Imagen: El Periódico / Flor de Otoño |
Los 11 perversos años de vida de La Criolla, cuando Barcelona era el Shanghái del Mediterráneo, son revividos por Paco Villar.
Carles Cols | El Periódico, 2017-03-14
http://www.elperiodico.com/es/noticias/barcelona/antro-mas-canalla-barcelona-5896788
A veces hay quien se pregunta qué pecados ha cometido Barcelona para tener no uno sino dos templos expiatorios, la Sagrada Família y el Sagrado Corazón del Tibidabo, un récord de beatería sin igual a este lado del Atlántico. Tal vez sean los que se cometieron en La Criolla los pecados que allí se expían, porque aunque de vida breve, solo fueron 11 años, fue sin rival el local más canalla de la historia de esta ciudad, “la locura de la noche empujada hasta la exasperación”, según palabras del novelista y patafísico Pierre Mac Orlan, uno entre los cientos de aquella legión de famosos que entre 1925 y 1936 se adentraron en la calle más golfa de Barcelona para conocer de primera mano aquel templo del vicio.

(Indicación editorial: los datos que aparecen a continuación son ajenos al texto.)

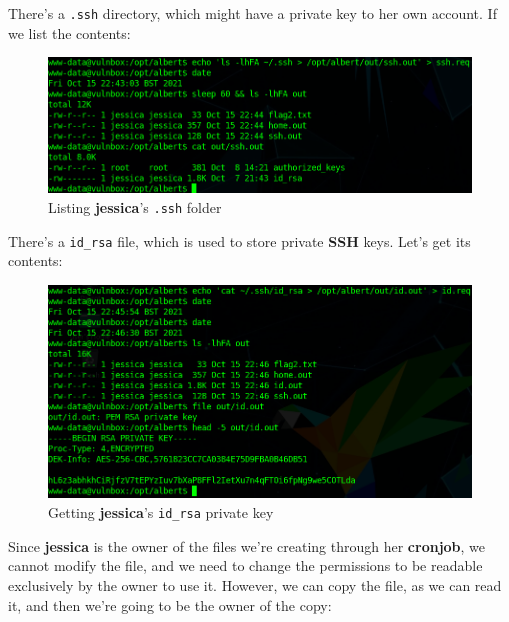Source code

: \documentclass[12pt]{article}
\begin{document}
    There's a \texttt{.ssh} directory, which might have a private key to her own
    account. If we list the contents:

    \begin{figure}[H]\label{pic:54-cronjob-ls-ssh}
        \centering
        \includegraphics[width=1.00\textwidth]{54-cronjob-ls-ssh.png}
        \caption{Listing \textbf{jessica}'s \texttt{.ssh} folder}
    \end{figure}

    There's a \texttt{id\_rsa} file, which is used to store private \textbf{SSH}
    keys. Let's get its contents:

    \begin{figure}[H]\label{pic:55-cronjob-cat-id_rsa}
        \centering
        \includegraphics[width=1.00\textwidth]{55-cronjob-cat-id_rsa.png}
        \caption{Getting \textbf{jessica}'s \texttt{id\_rsa} private key}
    \end{figure}

    Since \textbf{jessica} is the owner of the files we're creating through her
    \textbf{cronjob}, we cannot modify the file, and we need to change the
    permissions to be readable exclusively by the owner to use it. However, we
    can copy the file, as we can read it, and then we're going to be the owner
    of the copy:
\end{document}
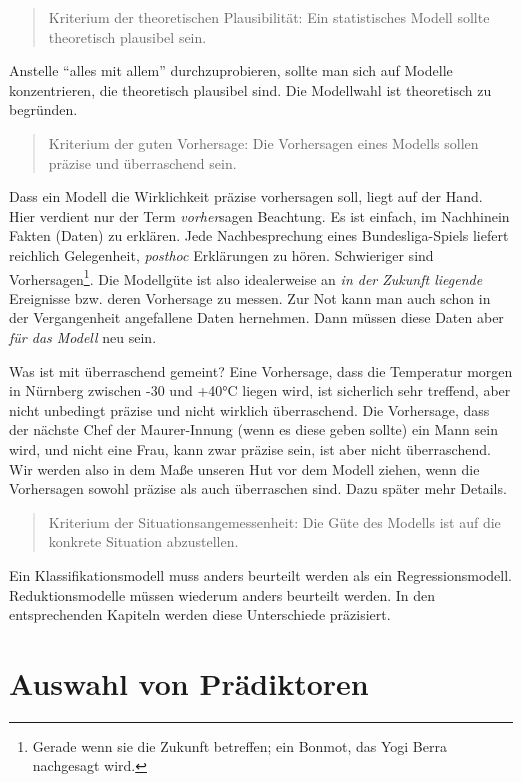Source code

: \documentclass[12pt,ngerman,]{book}
\let\rmarkdownfootnote\footnote%
\def\footnote{\protect\rmarkdownfootnote}
\theoremstyle{definition}
\theoremstyle{definition}
\theoremstyle{remark}
\begin{document}
\begin{quote}
Kriterium der theoretischen Plausibilität: Ein statistisches Modell
sollte theoretisch plausibel sein.
\end{quote}

Anstelle ``alles mit allem'' durchzuprobieren, sollte man sich auf
Modelle konzentrieren, die theoretisch plausibel sind. Die Modellwahl
ist theoretisch zu begründen.

\begin{quote}
Kriterium der guten Vorhersage: Die Vorhersagen eines Modells sollen
präzise und überraschend sein.
\end{quote}

Dass ein Modell die Wirklichkeit präzise vorhersagen soll, liegt auf der
Hand. Hier verdient nur der Term \emph{vorher}sagen Beachtung. Es ist
einfach, im Nachhinein Fakten (Daten) zu erklären. Jede Nachbesprechung
eines Bundesliga-Spiels liefert reichlich Gelegenheit, \emph{posthoc}
Erklärungen zu hören. Schwieriger sind Vorhersagen\footnote{Gerade wenn
  sie die Zukunft betreffen; ein Bonmot, das Yogi Berra nachgesagt wird.}.
Die Modellgüte ist also idealerweise an \emph{in der Zukunft liegende}
Ereignisse bzw. deren Vorhersage zu messen. Zur Not kann man auch schon
in der Vergangenheit angefallene Daten hernehmen. Dann müssen diese
Daten aber \emph{für das Modell} neu sein.

Was ist mit überraschend gemeint? Eine Vorhersage, dass die Temperatur
morgen in Nürnberg zwischen -30 und +40°C liegen wird, ist sicherlich
sehr treffend, aber nicht unbedingt präzise und nicht wirklich
überraschend. Die Vorhersage, dass der nächste Chef der Maurer-Innung
(wenn es diese geben sollte) ein Mann sein wird, und nicht eine Frau,
kann zwar präzise sein, ist aber nicht überraschend. Wir werden also in
dem Maße unseren Hut vor dem Modell ziehen, wenn die Vorhersagen sowohl
präzise als auch überraschen sind. Dazu später mehr Details.

\begin{quote}
Kriterium der Situationsangemessenheit: Die Güte des Modells ist auf die
konkrete Situation abzustellen.
\end{quote}

Ein Klassifikationsmodell muss anders beurteilt werden als ein
Regressionsmodell. Reduktionsmodelle müssen wiederum anders beurteilt
werden. In den entsprechenden Kapiteln werden diese Unterschiede
präzisiert.

\section{Auswahl von Prädiktoren}\label{auswahl-von-pradiktoren}
\end{document}
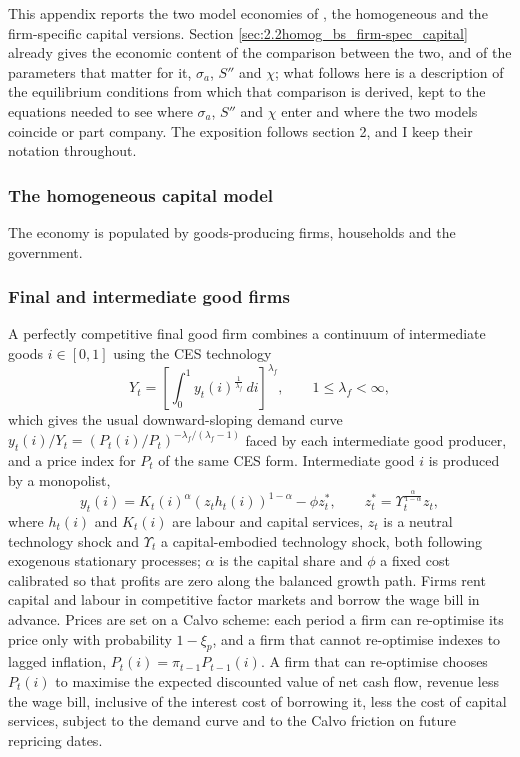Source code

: \documentclass[12pt, a4paper]{article}
\begin{document}
\begin{appendices}
This appendix reports the two model economies of \citet{ACEL2011}, the homogeneous and the
firm-specific capital versions. Section \ref{sec:2.2homog_bs_firm-spec_capital} already gives
the economic content of the comparison between the two, and of the parameters that matter for
it, $\sigma_a$, $S''$ and $\chi$; what follows here is a description of the equilibrium
conditions from which that comparison is derived, kept to the equations needed to see where
$\sigma_a$, $S''$ and $\chi$ enter and where the two models coincide or part company. The
exposition follows \citet{ACEL2011} section 2, and I keep their notation throughout.

\subsubsection*{The homogeneous capital model}

The economy is populated by goods-producing firms, households and the government.

\subsubsection*{Final and intermediate good firms}

A perfectly competitive final good firm combines a continuum of intermediate goods
$i \in [0,1]$ using the CES technology
\begin{equation}
    Y_t = \left[\int_0^1 y_t(i)^{\frac{1}{\lambda_f}} \, di \right]^{\lambda_f}, \qquad 1 \le \lambda_f < \infty,
    \label{eq:app_Yt}
\end{equation}
which gives the usual downward-sloping demand curve $y_t(i)/Y_t = (P_t(i)/P_t)^{-\lambda_f/(\lambda_f-1)}$
faced by each intermediate good producer, and a price index for $P_t$ of the same CES form.
Intermediate good $i$ is produced by a monopolist,
\begin{equation}
    y_t(i) = K_t(i)^{\alpha}(z_t h_t(i))^{1-\alpha} - \phi z_t^{*}, \qquad z_t^{*} = \Upsilon_t^{\frac{\alpha}{1-\alpha}} z_t,
    \label{eq:app_prod}
\end{equation}
where $h_t(i)$ and $K_t(i)$ are labour and capital services, $z_t$ is a neutral technology
shock and $\Upsilon_t$ a capital-embodied technology shock, both following exogenous stationary
processes; $\alpha$ is the capital share and $\phi$ a fixed cost calibrated so that profits are
zero along the balanced growth path. Firms rent capital and labour in competitive factor
markets and borrow the wage bill in advance. Prices are set on a Calvo scheme: each
period a firm can re-optimise its price only with probability $1-\xi_p$, and a firm that cannot
re-optimise indexes to lagged inflation, $P_t(i) = \pi_{t-1}P_{t-1}(i)$. A firm that can
re-optimise chooses $P_t(i)$ to maximise the expected discounted value of net cash flow, revenue
less the wage bill, inclusive of the interest cost of borrowing it, less the cost of capital
services, subject to the demand curve and to the Calvo friction on future repricing dates.


\end{appendices}
\end{document}
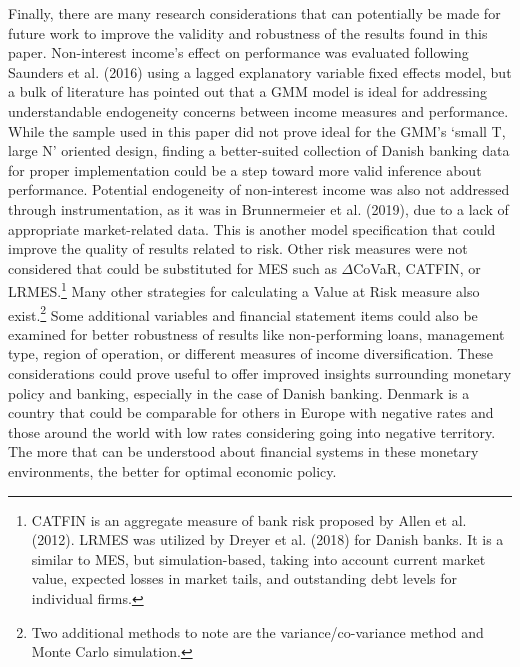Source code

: \documentclass[10pt]{article} %
\begin{document}
Finally, there are many research considerations that can potentially be made for future work to improve the validity and robustness of the results found in this paper. Non-interest income's effect on performance was evaluated following Saunders et al. (2016) using a lagged explanatory variable fixed effects model, but a bulk of literature has pointed out that a GMM model is ideal for addressing understandable endogeneity concerns between income measures and performance. While the sample used in this paper did not prove ideal for the GMM's `small T, large N' oriented design, finding a better-suited collection of Danish banking data for proper implementation could be a step toward more valid inference about performance. Potential endogeneity of non-interest income was also not addressed through instrumentation, as it was in Brunnermeier et al. (2019), due to a lack of appropriate market-related data. This is another model specification that could improve the quality of results related to risk. Other risk measures were not considered that could be substituted for MES such as $\Delta$CoVaR, CATFIN, or LRMES.\footnote{CATFIN is an aggregate measure of bank risk proposed by Allen et al. (2012). LRMES was utilized by Dreyer et al. (2018) for Danish banks. It is a similar to MES, but simulation-based, taking into account current market value, expected losses in market tails, and outstanding debt levels for individual firms.} Many other strategies for calculating a Value at Risk measure also exist.\footnote{Two additional methods to note are the variance/co-variance method and Monte Carlo simulation.} Some additional variables and financial statement items could also be examined for better robustness of results like non-performing loans, management type, region of operation, or different measures of income diversification. These considerations could prove useful to offer improved insights surrounding monetary policy and banking, especially in the case of Danish banking. Denmark is a country that could be comparable for others in Europe with negative rates and those around the world with low rates considering going into negative territory. The more that can be understood about financial systems in these monetary environments, the better for optimal economic policy. 
\end{document}
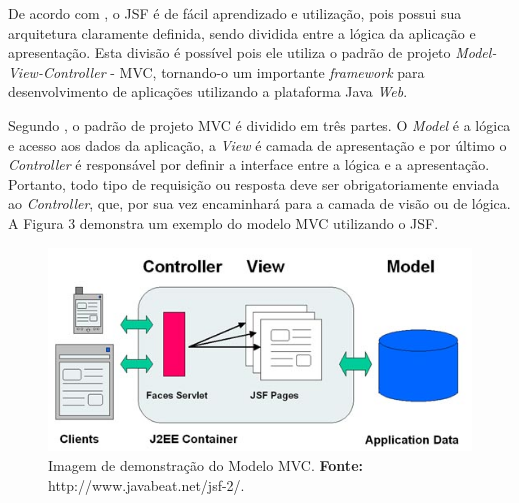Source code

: \par De acordo com , o
JSF é de fácil aprendizado e utilização, pois possui sua arquitetura claramente definida, sendo dividida entre a lógica da aplicação e apresentação. Esta divisão é possível pois ele utiliza o padrão de projeto \textit{Model-View-Controller} - MVC\footnotemark[3], tornando-o um importante \textit{framework} para desenvolvimento de aplicações utilizando a plataforma Java \textit{Web}.


\par Segundo
, 
o padrão de projeto MVC é dividido em três partes. O \textit{Model} é a lógica e
acesso aos dados da aplicação, a \textit{View} é camada de apresentação e por
último o \textit{Controller} é responsável por definir a interface entre a lógica e a apresentação. Portanto, todo tipo de requisição ou resposta deve ser obrigatoriamente enviada 
ao \textit{Controller}, que, por sua vez encaminhará para a camada de visão ou de lógica. A Figura 3 demonstra um 
exemplo do modelo MVC utilizando o JSF.

\begin{figure}[h!]
	\centerline{\includegraphics[scale=0.5]{./imagens/jsf_using_mvc.jpg}}
	\caption[Imagem de demonstração do Modelo MVC]
	{Imagem de demonstração do Modelo MVC. \textbf{Fonte:}
	http://www.javabeat.net/jsf-2/.}
	\label{fig:exemplo3}
\end{figure}


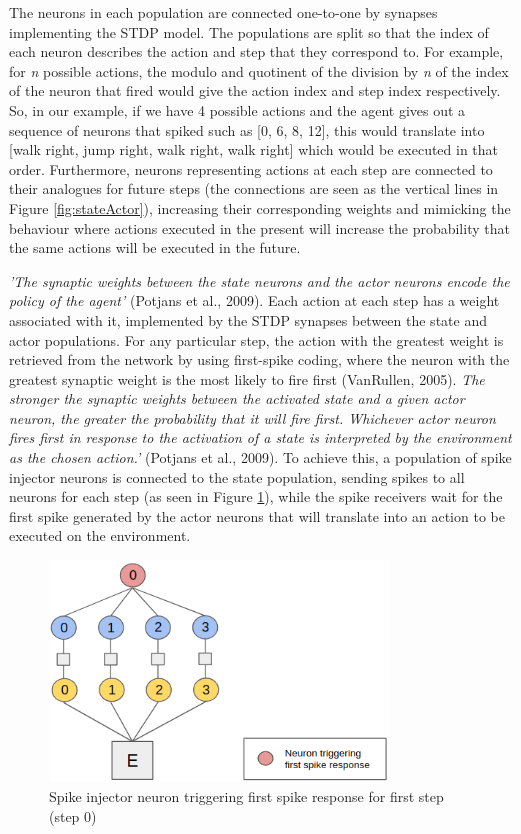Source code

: \documentclass[10pt]{article}
\begin{document}
    \newpage
    The neurons in each population are connected one-to-one by synapses implementing the STDP model. The populations are split so that the index of each neuron describes the action and step that they correspond to. For example, for \textit{n} possible actions, the modulo and quotinent of the division by \textit{n} of the index of the neuron that fired would give the action index and step index respectively. So, in our example, if we have 4 possible actions and the agent gives out a sequence of neurons that spiked such as [0, 6, 8, 12], this would translate into [walk right, jump right, walk right, walk right] which would be executed in that order. Furthermore, neurons representing actions at each step are connected to their analogues for future steps (the connections are seen as the vertical lines in Figure \ref{fig:stateActor}), increasing their corresponding weights and mimicking the behaviour where actions executed in the present will increase the probability that the same actions will be executed in the future.

    \textit{'The synaptic weights between the state neurons and the actor neurons encode the policy of the agent'} (Potjans et al., 2009). Each action at each step has a weight associated with it, implemented by the STDP synapses between the state and actor populations. For any particular step, the action with the greatest weight is retrieved from the network by using first-spike coding, where the neuron with the greatest synaptic weight is the most likely to fire first (VanRullen, 2005). \textit{The stronger the synaptic weights between the activated state and a given actor
    neuron, the greater the probability that it will fire first. Whichever actor
    neuron fires first in response to the activation of a state is interpreted by
    the environment as the chosen action.'} (Potjans et al., 2009). To achieve this, a population of spike injector neurons is connected to the state population, sending spikes to all neurons for each step (as seen in Figure \ref{fig:firstSpike}), while the spike receivers wait for the first spike generated by the actor neurons that will translate into an action to be executed on the environment.

    \setcounter{figure}{5}

    \begin{figure}[ht!]
    \centering
    \includegraphics[width=90mm]{./firstSpike.png}
    \caption{Spike injector neuron triggering first spike response for first step (step 0) \label{overflow}}
    \label{fig:firstSpike}
    \end{figure}
\end{document}

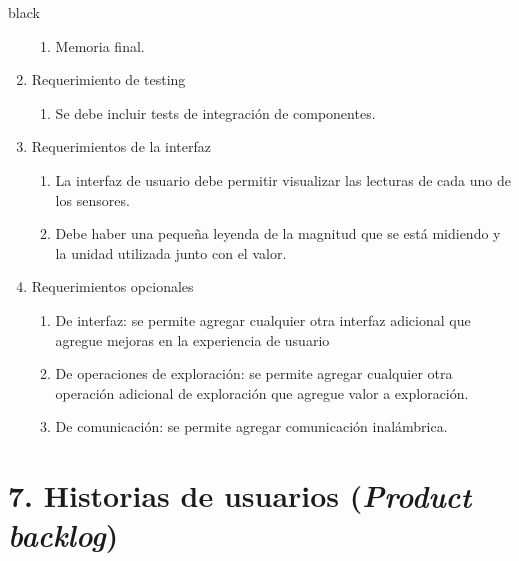 \documentclass[
11pt, %
codirector, %
]{charter}
\begin{document}
\begin{consigna}{black}
\begin{enumerate}
\begin{enumerate}
			\item Memoria final.	
		\end{enumerate}	
	\item Requerimiento de testing		
		\begin{enumerate}			
			\item Se debe incluir tests de integración de componentes.		
		\end{enumerate}	
	\item Requerimientos de la interfaz		
		\begin{enumerate}			
			\item La interfaz de usuario debe permitir visualizar las lecturas de cada uno de los sensores.			
			\item Debe haber una pequeña leyenda de la magnitud que se está midiendo y la unidad utilizada junto con el valor.		
		\end{enumerate}	
	\item Requerimientos opcionales		
		\begin{enumerate}			
			\item De interfaz: se permite agregar cualquier otra interfaz adicional que agregue mejoras en la experiencia de usuario			
			\item De operaciones de exploración: se permite agregar cualquier otra operación adicional de exploración que agregue valor a exploración.	
			\item De comunicación: se permite agregar comunicación inalámbrica.		
	\end{enumerate}
\end{enumerate}




\end{consigna}

\section{7. Historias de usuarios (\textit{Product backlog})}
\label{sec:backlog}
\end{document}
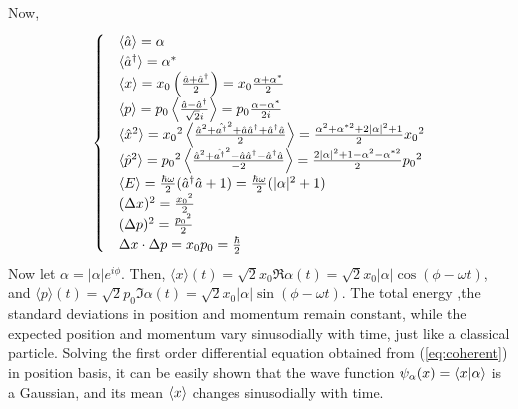 \documentclass[12pt, twoside]{article}
\begin{document}
Now, 
\begin{equation}
\begin{cases}

	&{ \langle \hat{a} \rangle = \alpha }\\
	&{ \langle \hat{a}^\dagger \rangle = \alpha^* }\\
	&{ \langle x \rangle = x _ { 0 } \left( \frac { \hat{a}+ \hat{a} ^ { \dagger } } { 2 } \right) = x _ { 0 } \frac{\alpha + \alpha^*}{2}}\\
	& { \langle p \rangle = p_0  \left\langle \frac { \hat{a}- \hat{a} ^ { \dagger } } { \sqrt { 2 } i } \right\rangle =  p_0 \frac{\alpha - \alpha^*}{2i} }\\
	& { \langle \hat{x}^2 \rangle = {x_0}^2  \left\langle \frac { \hat{a}^2 + \hat{a^ { \dagger }}^2 + \hat{a}\hat{a}^\dagger + \hat{a}^\dagger \hat{a} } { 2 } \right\rangle =  \frac{\alpha^2 + \alpha^{*2} + 2|\alpha|^2 + 1 }{2}{x_0}^2}\\
	& { \langle \hat{p}^2 \rangle = {p_0}^2  \left\langle \frac { \hat{a}^2 + \hat{a^ { \dagger }}^2 - \hat{a}\hat{a}^\dagger - \hat{a}^\dagger \hat{a} } { -2 } \right\rangle = \frac{ 2|\alpha|^2 + 1 -\alpha^2 - \alpha^{*2} }{2}{p_0}^2}\\
	& \expval{E} = \frac{\hbar\omega}{2}(\hat{a}^{\dagger}\hat{a}+1) = \frac{\hbar\omega}{2}(|\alpha|^2 + 1)\\
	& (\Delta x)^2 = \frac{{x_0}^2}{2}\\
	& (\Delta p)^2 = \frac{{p_0}^2}{2}\\
	& \Delta x \cdot \Delta p = x_0 p_0 = \frac{\hbar}{2} 
	
	\end{cases}\end{equation}
Now let $\alpha = |\alpha|e^{i\phi}$. Then, $\langle x \rangle (t) $$= \sqrt{2} x_0 \Re{\alpha(t)} $$= \sqrt{2} x_0 |\alpha| \cos(\phi-\omega t)$, and $ \langle p \rangle (t) $$= \sqrt{2} p_0 \Im{\alpha(t)} $$= \sqrt{2} x_0 |\alpha| \sin(\phi-\omega t)$. The total energy ,the standard deviations in position and momentum remain constant, while the expected position and momentum vary sinusodially with time, just like a classical particle. Solving the first order differential equation obtained from (\ref{eq:coherent}) in position basis, it can be easily shown that the wave function $\psi_\alpha (x) = \braket{x}{\alpha}$ is a Gaussian, and its mean $\expval{x}$ changes sinusodially with time.
\end{document}
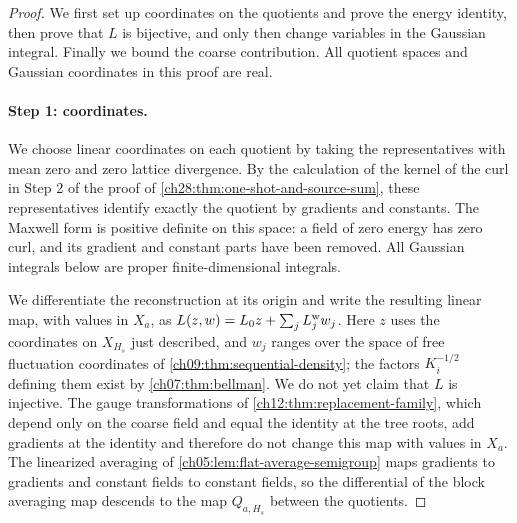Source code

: \begin{proof}
We first set up coordinates on the quotients and prove the energy identity, then prove that $L$ is bijective, and only then change variables in the Gaussian integral. Finally we bound the coarse contribution. All quotient spaces and Gaussian coordinates in this proof are real.

\paragraph{Step 1: coordinates.}
We choose linear coordinates on each quotient by taking the representatives with mean zero and zero lattice divergence. By the calculation of the kernel of the curl in Step 2 of the proof of \cref{ch28:thm:one-shot-and-source-sum}, these representatives identify exactly the quotient by gradients and constants. The Maxwell form is positive definite on this space: a field of zero energy has zero curl, and its gradient and constant parts have been removed. All Gaussian integrals below are proper finite-dimensional integrals.

We differentiate the reconstruction at its origin and write the resulting linear map, with values in $X_a$, as $L(z,w)=L_0z+\sum_jL_j^{\rm w}w_j$. Here $z$ uses the coordinates on $X_{H_s}$ just described, and $w_j$ ranges over the space of free fluctuation coordinates of \cref{ch09:thm:sequential-density}; the factors $K_i^{-1/2}$ defining them exist by \cref{ch07:thm:bellman}. We do not yet claim that $L$ is injective. The gauge transformations of \cref{ch12:thm:replacement-family}, which depend only on the coarse field and equal the identity at the tree roots, add gradients at the identity and therefore do not change this map with values in $X_a$. The linearized averaging of \cref{ch05:lem:flat-average-semigroup} maps gradients to gradients and constant fields to constant fields, so the differential of the block averaging map descends to the map $Q_{a,H_s}$ between the quotients.


\end{proof}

Las puertas de La Criolla se abren de nuevo (literariamente, claro, que no se asuste la municipalidad) porque el escritor y periodista Paco Villar acaba de publicar lo que debería considerarse ya la biblia canónica de aquel cabaret en el que Josephine Baker (que estuvo) no era la estrella, sino el público, un establecimiento en el que bajo un mismo techo cabían chulos, prostitutas, travestidos por placer, travestidos por dinero, Jean Genet, travestidos anarquistas, Flor de Otoño, premios Nobel, Jacinto Benavente, carteristas, Douglas Fairbanks, padre e hijo, Simone Weil de paso por la ciudad, presos fugados del penal de la mismísima Isla del Diablo, camellos de cocaína (mandanga chachi, llamaban a la de mejor calidad), los burgueses de palco del Liceu y, sobre todo, grandes plumas periodísticas y literarias que dieron fe de todo aquel pandemonio.
Cid, 10
Autor ya de un libro de cabecera sobre la Barcelona más sórdida, ‘Historia y leyenda del barrio chino, crónica y documentos de los bajos fondos 1900-1992’, Villar centra el foco esta vez casi exclusivamente en el epicentro de lo que fue aquel despiporre, La Criolla, un local que iluminó con su fama la que entonces era la calle más perversa y peligrosa de la ciudad, Cid. Estaba en el número 10. 'La Criolla, la puerta dorada del barrio chino', de la editorial Comanegra, es el retrato hiperrealista de aquel momento.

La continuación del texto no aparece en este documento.